On the other hand, it is not interesting to stimulate an undamaged well. This fact is explained in Figure 3 applying the same variables of the previous exercise. qe, in the y-axis, is the caudal of the stimulated well. Notice that in the hypothetical case of a total dissolution of the area surrounding the well, in the first 3 m (10 ft) close to the hole, only a 1.8 productivity increase would be attained. This is the main reason for only applying the stimulation treatment in damaged wells.
DAMAGE RECOGNITION METHODS
A damage in the formation can be suspected when the production of a well is under the estimated one and/ or it experiments a declination rate above the expected one. Nevertheless, there are other mechanical factors adversely affecting the productivity of a well. These factors include low perforating density, small size of the hole, partial penetration, low quality of cement setting, and compressive effects of the formation.
A systematic analysis of the problem at any stage of the development of the well and of the field is required in order to define the real formation damage. Some of the techniques available for the identification of the damage are the DST (Drill Stem Test), electric logs, mechanical profile of the wells, production record, comparison of production performance of offset wells, pressure transient wee tests analysis, production tests and laboratory analysis.
Drill Stem Tests
The DST tests are used during the first stages of the exploratory drilling of a formation to confirm the production potential. If geochemical analyses of the drilling cuts establish the presence of hydrocarbons but the DST shows a non-productive interval, there is the possibility of damage to the formation.
The pressure data analyses vs. time generated during the DST can be semi-quantitatively used to determine the severity of the damage through calculation of the skin. It is advisable to extreme precautions during the first DSTs because the pressure pulses and the high- pressure differentials can start fine migration. The evaluation of the operation records is required to identify aspects that may have caused damages in the area surrounding the well.
Figure 4 shows a typical DST curve of a high productivity formation with a severe damage.
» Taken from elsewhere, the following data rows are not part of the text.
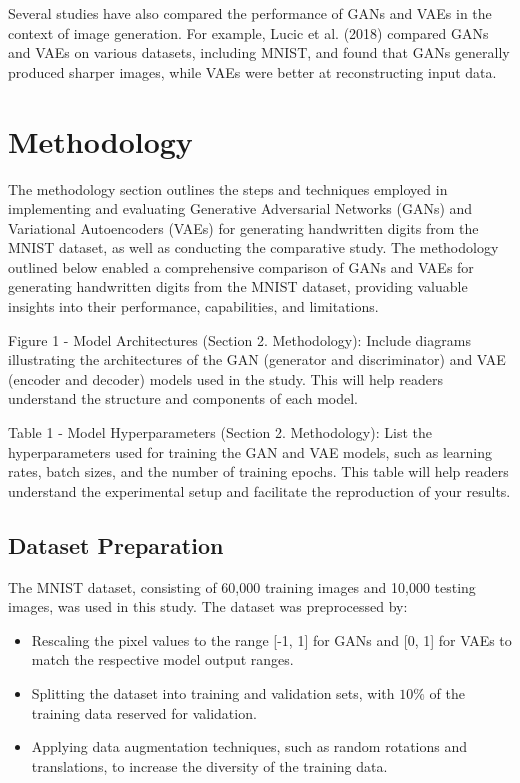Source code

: \documentclass{article}
\begin{document}
Several studies have also compared the performance of GANs and VAEs in the context of image generation. For example, Lucic et al. (2018) compared GANs and VAEs on various datasets, including MNIST, and found that GANs generally produced sharper images, while VAEs were better at reconstructing input data.

\section{Methodology}
The methodology section outlines the steps and techniques employed in implementing and evaluating Generative Adversarial Networks (GANs) and Variational Autoencoders (VAEs) for generating handwritten digits from the MNIST dataset, as well as conducting the comparative study.
The methodology outlined below enabled a comprehensive comparison of GANs and VAEs for generating handwritten digits from the MNIST dataset, providing valuable insights into their performance, capabilities, and limitations.

Figure 1 - Model Architectures (Section 2. Methodology): Include diagrams illustrating the architectures of the GAN (generator and discriminator) and VAE (encoder and decoder) models used in the study. This will help readers understand the structure and components of each model.

Table 1 - Model Hyperparameters (Section 2. Methodology): List the hyperparameters used for training the GAN and VAE models, such as learning rates, batch sizes, and the number of training epochs. This table will help readers understand the experimental setup and facilitate the reproduction of your results.

\subsection{Dataset Preparation}
The MNIST dataset, consisting of 60,000 training images and 10,000 testing images, was used in this study. The dataset was preprocessed by:
\begin{itemize}
    \item Rescaling the pixel values to the range [-1, 1] for GANs and [0, 1] for VAEs to match the respective model output ranges.
    \item Splitting the dataset into training and validation sets, with $10\%$ of the training data reserved for validation.
    \item Applying data augmentation techniques, such as random rotations and translations, to increase the diversity of the training data.
\end{itemize}
\end{document}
The characteristics that identify the damage in this curve are: a short radius curve in the CDE section, an almost flat slope along DE, an increase immediately after the closing period as in EF, and a large difference between the closing pressure and the pressure at the end of the flow.
If some problems have been identified through the DST and the electric logs, more research is required to determine which of the aspects of the drilling plan or of the completion one is responsible for the poor response of the formation. The daily drilling, cementation and completion and mud programs as well as the completion and stimulation fluids must be checked. If possible, the fluid losses vs. time graphic shall be drawn as to identify the zones with possible losses of high pH filtering. These zones constitute excellent candidates for high damage values.
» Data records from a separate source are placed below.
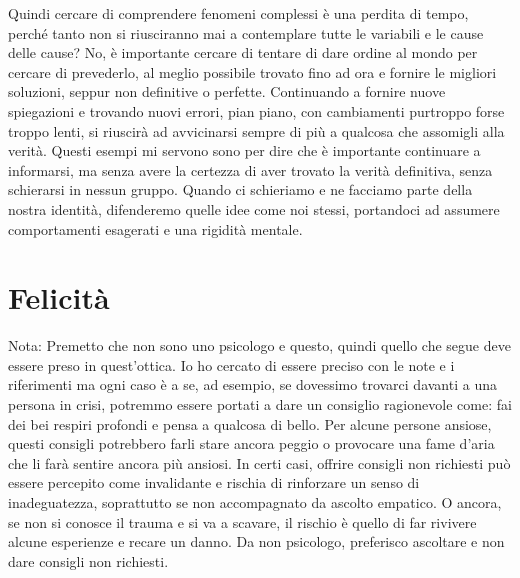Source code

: \documentclass[12pt]{book} %
\begin{document}
\begin{mdframed}[linewidth=1pt]
Quindi cercare di comprendere fenomeni complessi è una perdita di tempo, perché tanto non si riusciranno mai a contemplare tutte le variabili e le cause delle cause? No, è importante cercare di tentare di dare ordine al mondo per cercare di prevederlo, al meglio possibile trovato fino ad ora e fornire le migliori soluzioni, seppur non definitive o perfette.
Continuando a fornire nuove spiegazioni e trovando nuovi errori, pian piano, con cambiamenti purtroppo forse troppo lenti, si riuscirà ad avvicinarsi sempre di più a qualcosa che assomigli alla verità.
Questi esempi mi servono sono per dire che è importante continuare a informarsi, ma senza avere la certezza di aver trovato la verità definitiva, senza schierarsi in nessun gruppo. Quando ci schieriamo e ne facciamo parte della nostra identità, difenderemo quelle idee come noi stessi, portandoci ad assumere comportamenti esagerati e una rigidità mentale.
\end{mdframed}

\clearpage\section{Felicità}
\begin{mdframed}[linewidth=1pt]
Nota: Premetto che non sono uno psicologo e questo, quindi quello che segue deve essere preso in
quest'ottica. Io ho cercato di essere preciso con le note e i riferimenti ma ogni caso è a se, ad
esempio, se dovessimo trovarci davanti a una persona in crisi, potremmo essere portati a dare un consiglio ragionevole
come: fai dei bei respiri profondi e pensa a qualcosa di bello. Per alcune persone ansiose, questi consigli potrebbero
farli stare ancora peggio o provocare una fame d'aria che li farà sentire ancora più ansiosi.
In certi casi, offrire consigli non richiesti può essere percepito come invalidante e rischia di rinforzare un senso di inadeguatezza, soprattutto se non accompagnato da ascolto empatico. O ancora, se non si conosce il trauma e si va a scavare, il rischio è quello di far rivivere alcune esperienze e recare
un danno. Da non psicologo, preferisco ascoltare e non dare consigli non richiesti.
\end{mdframed}
\end{document}
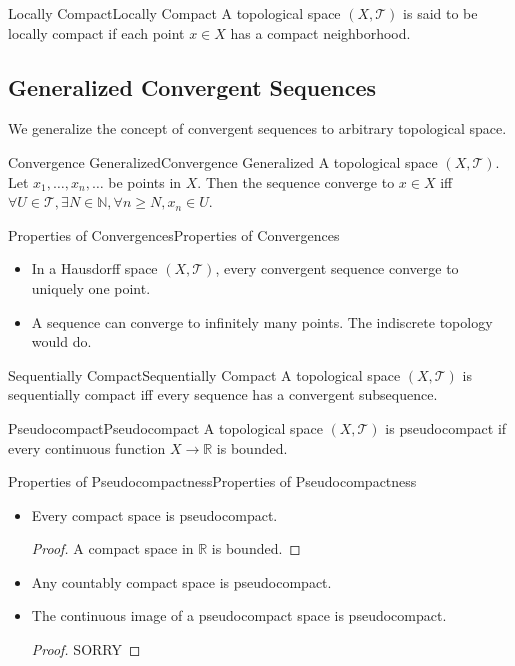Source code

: \documentclass[../main.tex]{subfiles}
\begin{document}
\begin{definition}{Locally Compact}{Locally Compact}
A topological space $(X,\mathcal{T})$ is said to be locally compact if each point $x\in X$ has a compact neighborhood.
\end{definition}

\subsection{Generalized Convergent Sequences}

We generalize the concept of convergent sequences to arbitrary topological space.

\begin{definition}{Convergence Generalized}{Convergence Generalized}
	A topological space $(X,\mathcal{T})$. Let $x_1, \ldots ,x_n, \ldots $ be points in $X$. Then the sequence converge to $x\in X$ iff $\forall U\in \mathcal{T}, \exists N\in \mathbb{N}, \forall n \geq N, x_n\in U$.
\end{definition}

\begin{proposition}{Properties of Convergences}{Properties of Convergences}
\begin{itemize}
\item In a Hausdorff space $(X,\mathcal{T})$, every convergent sequence converge to uniquely one point.
\item A sequence can converge to infinitely many points. The indiscrete topology would do.
\end{itemize}
\end{proposition}

\begin{definition}{Sequentially Compact}{Sequentially Compact}
A topological space $(X,\mathcal{T})$ is sequentially compact iff every sequence has a convergent subsequence.
\end{definition}

\begin{definition}{Pseudocompact}{Pseudocompact}
A topological space $(X,\mathcal{T})$ is pseudocompact if every continuous function $X \rightarrow \mathbb{R}$ is bounded.
\end{definition}
\begin{proposition}{Properties of Pseudocompactness}{Properties of Pseudocompactness}
\begin{itemize}
\item Every compact space is pseudocompact.
	\begin{proof}
	A compact space in $\mathbb{R}$ is bounded.
	\end{proof}
\item Any countably compact space is pseudocompact.
\item The continuous image of a pseudocompact space is pseudocompact.
	\begin{proof}
	SORRY
	\end{proof}
\end{itemize}
\end{proposition}
\end{document}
The penetration of the filtering mud during drilling can be calculated through the responses of the resistive or conductive logs of shallow, medium and deep devises. These answers will give semi-quantitative indicators of the possible impact of the damage on well production.
The invasion radius could be determined if one of the curves has a different value when compared to the other two. Three scenarios are possible when the tree curves are joined together: 1) there is no filtering invasion, 2) the invasion is too deep and the three answers are in the washed zone and 3) there is no enough contrast between the formation water and the salinity of the mud filtering.
Production and Injection Records
The production changes of the well through time is one of the tools that can be used to detect a damage to a formation. For instance, a damage in the area close to the well can be suspected if an anomalous production decline is observed during production while the well's mechanical states remain constant; as it is the case immediately after a workover. The sudden changes in the production rate disregarding the depletion strategy can be associated to the precipitation of organic or inorganic compounds or with the migration of fines near to the well and/or with artificial lifting problems.
Figure 5 shows a sharp production change of the production of the well that suggests damage to the formation. A drop in the production can be observed after injection has begun in spite the fact that the tendency should be more or less stable due to the replacement of oil by water.
Hall's graphics are very useful in injector wells to evaluate production decrease or increase. The damage is identified through the slope increase in the logarithmic graphic of the accumulated production vs. Hall's pressure coefficient (Hawe, 1996) (Figure 6)
Comparison of production performance of offset wells
The production rates and the water - gas production relations as regards the oil from near and neighboring wells are compared in order to evaluate in detail the causes of low production levels in some wells. This analysis can suggest the presence of damage to the formation only if there are no strong permeability and thickness variations in the areas of the oil field in question.
The confrontation of the total caudal among wells with similar BSW values must be carried out since wells with high water cuts normally have higher rates due to the water's largest mobility. Figure 7 shows the strong production differences among some neighboring wells that suggest damage in well 36 with a production of almost a third of that of its neighbors in spite of their similar thickness and completion.
Pressure Transient Well Test Analysis
The pressure tests are the most reliable and important tool to determine formation damages and to select wells candidates for stimulation. The determination of the flow capacity, kh, the skin S, and the static pressure of the oil field at a determined rate, supply an excellent indication of the production capacity of a given well.
Nevertheless, the results of the analyses can be affected by the applied interpretation criteria, the quality of the test data, and the development of the radial flow region. The tests simultaneously carried out in wells completed in several units that have different permeabilities and pressures allow the estimation of an average pressure and permeability with certain reliability.
Nevertheless, these values must be carefully used for the determination of the damage factors.
It must be taken into account that parameters such as the thickness of the formation or the viscosity of the fluid have very little incidence in the determination of the skin since this factor is mainly influenced by the value of the slope (m) of the semi-logarithmic graphic, which remains constant regardless of the magnitude of such parameters. These parameters, together with the compressibility are part of a logarithmic term as it can be seen in equations (2) and (3) thus minimizing their effect. In summary, the damage factor mainly depends on the development of the radial flow region and the adequate determination of m. Unfortunately, the pressure tests in relatively old wells were taken with amerade cards and it is very difficult to obtain the slope in the interpretation of the tests. In recent tests of wells with multiple production zones, average values could be obtained for the permeability but not for the skin ignoring the conditions of the areas that don't contribute to the flow. This implies that the damage and permeability values of the formation have a high error index and must be considered with precaution.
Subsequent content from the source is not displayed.